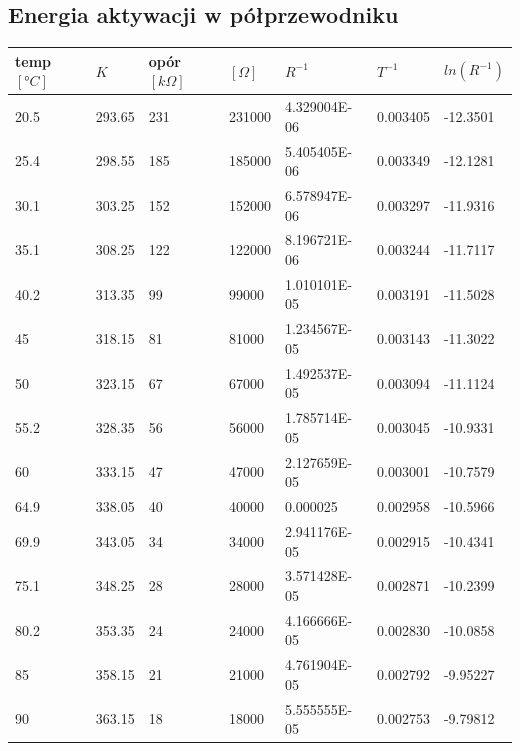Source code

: \documentclass[a4paper, 11pt]{article}
\begin{document}
\subsection{Energia aktywacji w półprzewodniku}\label{sub:} %
\begin{center}

	\begin{tabular}{|l|l|l|l|l|l|l|}
		\hline
		temp $[°C]$ & $K$    & opór $[k\Omega]$ & $[\Omega]$ & $R^{-1}$     & $T^{-1}$ & $ln(R^{-1})$ \\ \hline
		20.5        & 293.65 & 231              & 231000     & 4.329004E-06 & 0.003405 & -12.3501     \\ \hline
		25.4        & 298.55 & 185              & 185000     & 5.405405E-06 & 0.003349 & -12.1281     \\ \hline
		30.1        & 303.25 & 152              & 152000     & 6.578947E-06 & 0.003297 & -11.9316     \\ \hline
		35.1        & 308.25 & 122              & 122000     & 8.196721E-06 & 0.003244 & -11.7117     \\ \hline
		40.2        & 313.35 & 99               & 99000      & 1.010101E-05 & 0.003191 & -11.5028     \\ \hline
		45          & 318.15 & 81               & 81000      & 1.234567E-05 & 0.003143 & -11.3022     \\ \hline
		50          & 323.15 & 67               & 67000      & 1.492537E-05 & 0.003094 & -11.1124     \\ \hline
		55.2        & 328.35 & 56               & 56000      & 1.785714E-05 & 0.003045 & -10.9331     \\ \hline
		60          & 333.15 & 47               & 47000      & 2.127659E-05 & 0.003001 & -10.7579     \\ \hline
		64.9        & 338.05 & 40               & 40000      & 0.000025     & 0.002958 & -10.5966     \\ \hline
		69.9        & 343.05 & 34               & 34000      & 2.941176E-05 & 0.002915 & -10.4341     \\ \hline
		75.1        & 348.25 & 28               & 28000      & 3.571428E-05 & 0.002871 & -10.2399     \\ \hline
		80.2        & 353.35 & 24               & 24000      & 4.166666E-05 & 0.002830 & -10.0858     \\ \hline
		85          & 358.15 & 21               & 21000      & 4.761904E-05 & 0.002792 & -9.95227     \\ \hline
		90          & 363.15 & 18               & 18000      & 5.555555E-05 & 0.002753 & -9.79812     \\ \hline
	\end{tabular}


\end{center}
\end{document}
=======
* **Task item**
Set down the material above as is, without any pictures.

* **Answer to this task**
Source code

: \documentclass[a4paper, 11pt]{article}
\begin{document}
\subsection{Energia aktywacji w półprzewodniku}\label{sub:} %
\begin{center}

	\begin{tabular}{|l|l|l|l|l|l|l|}
		\hline
		temp $[°C]$ & $K$    & opór $[k\Omega]$ & $[\Omega]$ & $R^{-1}$     & $T^{-1}$ & $ln(R^{-1})$ \\ \hline
		20.5        & 293.65 & 231              & 231000     & 4.329004E-06 & 0.003405 & -12.3501     \\ \hline
		25.4        & 298.55 & 185              & 185000     & 5.405405E-06 & 0.003349 & -12.1281     \\ \hline
		30.1        & 303.25 & 152              & 152000     & 6.578947E-06 & 0.003297 & -11.9316     \\ \hline
		35.1        & 308.25 & 122              & 122000     & 8.196721E-06 & 0.003244 & -11.7117     \\ \hline
		40.2        & 313.35 & 99               & 99000      & 1.010101E-05 & 0.003191 & -11.5028     \\ \hline
		45          & 318.15 & 81               & 81000      & 1.234567E-05 & 0.003143 & -11.3022     \\ \hline
		50          & 323.15 & 67               & 67000      & 1.492537E-05 & 0.003094 & -11.1124     \\ \hline
		55.2        & 328.35 & 56               & 56000      & 1.785714E-05 & 0.003045 & -10.9331     \\ \hline
		60          & 333.15 & 47               & 47000      & 2.127659E-05 & 0.003001 & -10.7579     \\ \hline
		64.9        & 338.05 & 40               & 40000      & 0.000025     & 0.002958 & -10.5966     \\ \hline
		69.9        & 343.05 & 34               & 34000      & 2.941176E-05 & 0.002915 & -10.4341     \\ \hline
		75.1        & 348.25 & 28               & 28000      & 3.571428E-05 & 0.002871 & -10.2399     \\ \hline
		80.2        & 353.35 & 24               & 24000      & 4.166666E-05 & 0.002830 & -10.0858     \\ \hline
		85          & 358.15 & 21               & 21000      & 4.761904E-05 & 0.002792 & -9.95227     \\ \hline
		90          & 363.15 & 18               & 18000      & 5.555555E-05 & 0.002753 & -9.79812     \\ \hline
	\end{tabular}


\end{center}
\end{document}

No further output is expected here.